- **PROBLEM DESCRIPTION**
Return only the lines from the top of the data down to the one that holds "AD DS domain.", both included, without any pictures.
*** GIVEN RECORDS ***
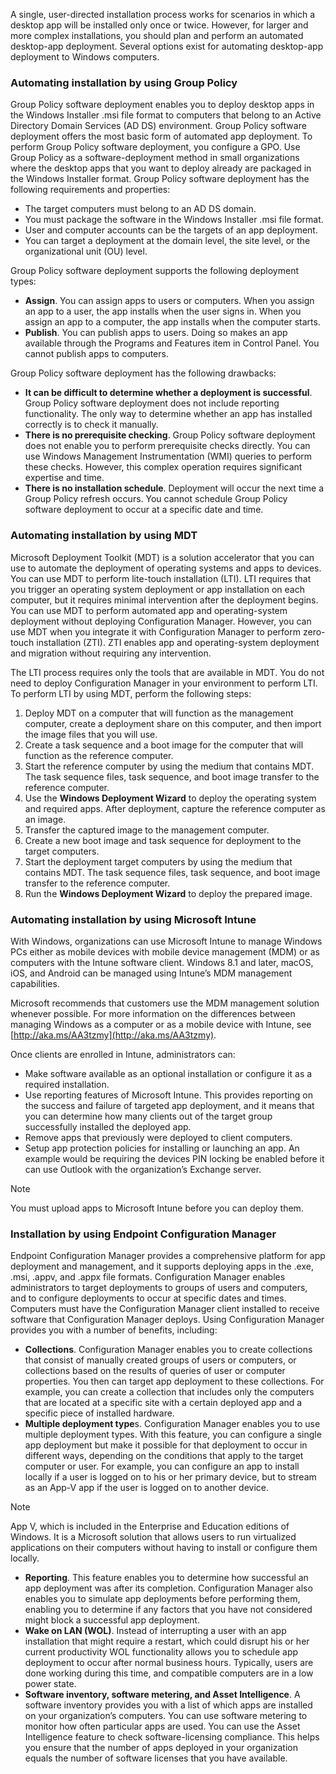 A single, user-directed installation process works for scenarios in which a desktop app will be installed only once or twice. However, for larger and more complex installations, you should plan and perform an automated desktop-app deployment. Several options exist for automating desktop-app deployment to Windows computers.

### Automating installation by using Group Policy

Group Policy software deployment enables you to deploy desktop apps in the Windows Installer .msi file format to computers that belong to an Active Directory Domain Services (AD DS) environment. Group Policy software deployment offers the most basic form of automated app deployment. To perform Group Policy software deployment, you configure a GPO. Use Group Policy as a software-deployment method in small organizations where the desktop apps that you want to deploy already are packaged in the Windows Installer format. Group Policy software deployment has the following requirements and properties:

 -  The target computers must belong to an AD DS domain.
 -  You must package the software in the Windows Installer .msi file format.
 -  User and computer accounts can be the targets of an app deployment.
 -  You can target a deployment at the domain level, the site level, or the organizational unit (OU) level.

Group Policy software deployment supports the following deployment types:

 -  **Assign**. You can assign apps to users or computers. When you assign an app to a user, the app installs when the user signs in. When you assign an app to a computer, the app installs when the computer starts.
 -  **Publish**. You can publish apps to users. Doing so makes an app available through the Programs and Features item in Control Panel. You cannot publish apps to computers.

Group Policy software deployment has the following drawbacks:

 -  **It can be difficult to determine whether a deployment is successful**. Group Policy software deployment does not include reporting functionality. The only way to determine whether an app has installed correctly is to check it manually.
 -  **There is no prerequisite checking**. Group Policy software deployment does not enable you to perform prerequisite checks directly. You can use Windows Management Instrumentation (WMI) queries to perform these checks. However, this complex operation requires significant expertise and time.
 -  **There is no installation schedule**. Deployment will occur the next time a Group Policy refresh occurs. You cannot schedule Group Policy software deployment to occur at a specific date and time.

### Automating installation by using MDT

Microsoft Deployment Toolkit (MDT) is a solution accelerator that you can use to automate the deployment of operating systems and apps to devices. You can use MDT to perform lite-touch installation (LTI). LTI requires that you trigger an operating system deployment or app installation on each computer, but it requires minimal intervention after the deployment begins. You can use MDT to perform automated app and operating-system deployment without deploying Configuration Manager. However, you can use MDT when you integrate it with Configuration Manager to perform zero-touch installation (ZTI). ZTI enables app and operating-system deployment and migration without requiring any intervention.

The LTI process requires only the tools that are available in MDT. You do not need to deploy Configuration Manager in your environment to perform LTI. To perform LTI by using MDT, perform the following steps:

1.  Deploy MDT on a computer that will function as the management computer, create a deployment share on this computer, and then import the image files that you will use.
2.  Create a task sequence and a boot image for the computer that will function as the reference computer.
3.  Start the reference computer by using the medium that contains MDT. The task sequence files, task sequence, and boot image transfer to the reference computer.
4.  Use the **Windows Deployment Wizard** to deploy the operating system and required apps. After deployment, capture the reference computer as an image.
5.  Transfer the captured image to the management computer.
6.  Create a new boot image and task sequence for deployment to the target computers.
7.  Start the deployment target computers by using the medium that contains MDT. The task sequence files, task sequence, and boot image transfer to the reference computer.
8.  Run the **Windows Deployment Wizard** to deploy the prepared image.

### Automating installation by using Microsoft Intune

With Windows, organizations can use Microsoft Intune to manage Windows PCs either as mobile devices with mobile device management (MDM) or as computers with the Intune software client. Windows 8.1 and later, macOS, iOS, and Android can be managed using Intune’s MDM management capabilities.

Microsoft recommends that customers use the MDM management solution whenever possible. For more information on the differences between managing Windows as a computer or as a mobile device with Intune, see [http://aka.ms/AA3tzmy](http://aka.ms/AA3tzmy).

Once clients are enrolled in Intune, administrators can:

 -  Make software available as an optional installation or configure it as a required installation.
 -  Use reporting features of Microsoft Intune. This provides reporting on the success and failure of targeted app deployment, and it means that you can determine how many clients out of the target group successfully installed the deployed app.
 -  Remove apps that previously were deployed to client computers.
 -  Setup app protection policies for installing or launching an app. An example would be requiring the devices PIN locking be enabled before it can use Outlook with the organization’s Exchange server.

> [!NOTE]
> You must upload apps to Microsoft Intune before you can deploy them.

### Installation by using Endpoint Configuration Manager

Endpoint Configuration Manager provides a comprehensive platform for app deployment and management, and it supports deploying apps in the .exe, .msi, .appv, and .appx file formats. Configuration Manager enables administrators to target deployments to groups of users and computers, and to configure deployments to occur at specific dates and times. Computers must have the Configuration Manager client installed to receive software that Configuration Manager deploys. Using Configuration Manager provides you with a number of benefits, including:

 -  **Collections**. Configuration Manager enables you to create collections that consist of manually created groups of users or computers, or collections based on the results of queries of user or computer properties. You then can target app deployment to these collections. For example, you can create a collection that includes only the computers that are located at a specific site with a certain deployed app and a specific piece of installed hardware.
 -  **Multiple deployment type**s. Configuration Manager enables you to use multiple deployment types. With this feature, you can configure a single app deployment but make it possible for that deployment to occur in different ways, depending on the conditions that apply to the target computer or user. For example, you can configure an app to install locally if a user is logged on to his or her primary device, but to stream as an App-V app if the user is logged on to another device.

> [!NOTE]
> App V, which is included in the Enterprise and Education editions of Windows. It is a Microsoft solution that allows users to run virtualized applications on their computers without having to install or configure them locally.

 -  **Reporting**. This feature enables you to determine how successful an app deployment was after its completion. Configuration Manager also enables you to simulate app deployments before performing them, enabling you to determine if any factors that you have not considered might block a successful app deployment.
 -  **Wake on LAN (WOL)**. Instead of interrupting a user with an app installation that might require a restart, which could disrupt his or her current productivity WOL functionality allows you to schedule app deployment to occur after normal business hours. Typically, users are done working during this time, and compatible computers are in a low power state.
 -  **Software inventory, software metering, and Asset Intelligence**. A software inventory provides you with a list of which apps are installed on your organization’s computers. You can use software metering to monitor how often particular apps are used. You can use the Asset Intelligence feature to check software-licensing compliance. This helps you ensure that the number of apps deployed in your organization equals the number of software licenses that you have available.
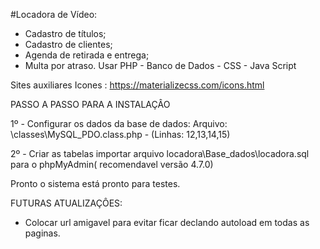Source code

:#Locadora de Vídeo:
* Cadastro de títulos;
* Cadastro de clientes;
* Agenda de retirada e entrega;
* Multa por atraso.
Usar PHP - Banco de Dados - CSS - Java Script



Sites auxiliares
Icones : https://materializecss.com/icons.html


 
 
PASSO A PASSO PARA A  INSTALAÇÂO
 
 1º - Configurar os dados da base de dados:
	Arquivo: \classes\MySQL_PDO.class.php  - (Linhas: 12,13,14,15)
	
 2º -  	Criar as tabelas 
        importar arquivo locadora\Base_dados\locadora.sql para o phpMyAdmin( recomendavel versão 4.7.0)
		
Pronto o sistema está pronto para testes.		
	
	
	
	
	
	

FUTURAS ATUALIZAÇÔES:
 - Colocar url amigavel para evitar ficar declando autoload em todas as paginas.
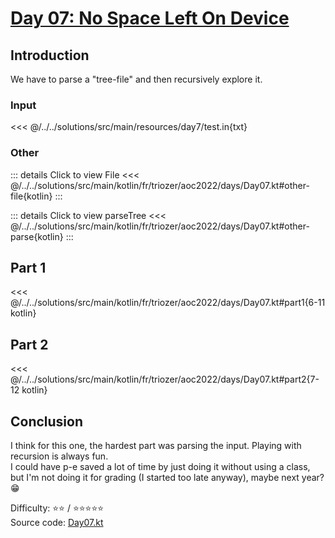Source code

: # [Day 07: No Space Left On Device](https://adventofcode.com/2022/day/7)

## Introduction

We have to parse a "tree-file" and then recursively explore it.

### Input

<<< @/../../solutions/src/main/resources/day7/test.in{txt}

### Other

::: details Click to view File
<<< @/../../solutions/src/main/kotlin/fr/triozer/aoc2022/days/Day07.kt#other-file{kotlin}
:::

::: details Click to view parseTree
<<< @/../../solutions/src/main/kotlin/fr/triozer/aoc2022/days/Day07.kt#other-parse{kotlin}
:::

## Part 1

<<< @/../../solutions/src/main/kotlin/fr/triozer/aoc2022/days/Day07.kt#part1{6-11 kotlin}

## Part 2

<<< @/../../solutions/src/main/kotlin/fr/triozer/aoc2022/days/Day07.kt#part2{7-12 kotlin}

## Conclusion

I think for this one, the hardest part was parsing the input. Playing with recursion is always fun.\
I could have p-e saved a lot of time by just doing it without using a class, but I'm not doing it for grading (I started
too late anyway), maybe next year? 😁

Difficulty: ⭐️⭐️ / ⭐️⭐️⭐️⭐️⭐️\
Source
code: [Day07.kt](https://github.com/triozer/aoc-2022/tree/main/solutions/src/main/kotlin/fr/triozer/aoc2022/days/Day07.kt)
*** End of GIVEN RECORDS ***
- **RESULT OF THIS EXERCISE**
 A single, user-directed installation process works for scenarios in which a desktop app will be installed only once or twice. However, for larger and more complex installations, you should plan and perform an automated desktop-app deployment. Several options exist for automating desktop-app deployment to Windows computers.

### Automating installation by using Group Policy

Group Policy software deployment enables you to deploy desktop apps in the Windows Installer .msi file format to computers that belong to an Active Directory Domain Services (AD DS) environment. Group Policy software deployment offers the most basic form of automated app deployment. To perform Group Policy software deployment, you configure a GPO. Use Group Policy as a software-deployment method in small organizations where the desktop apps that you want to deploy already are packaged in the Windows Installer format. Group Policy software deployment has the following requirements and properties:

 -  The target computers must belong to an AD DS domain.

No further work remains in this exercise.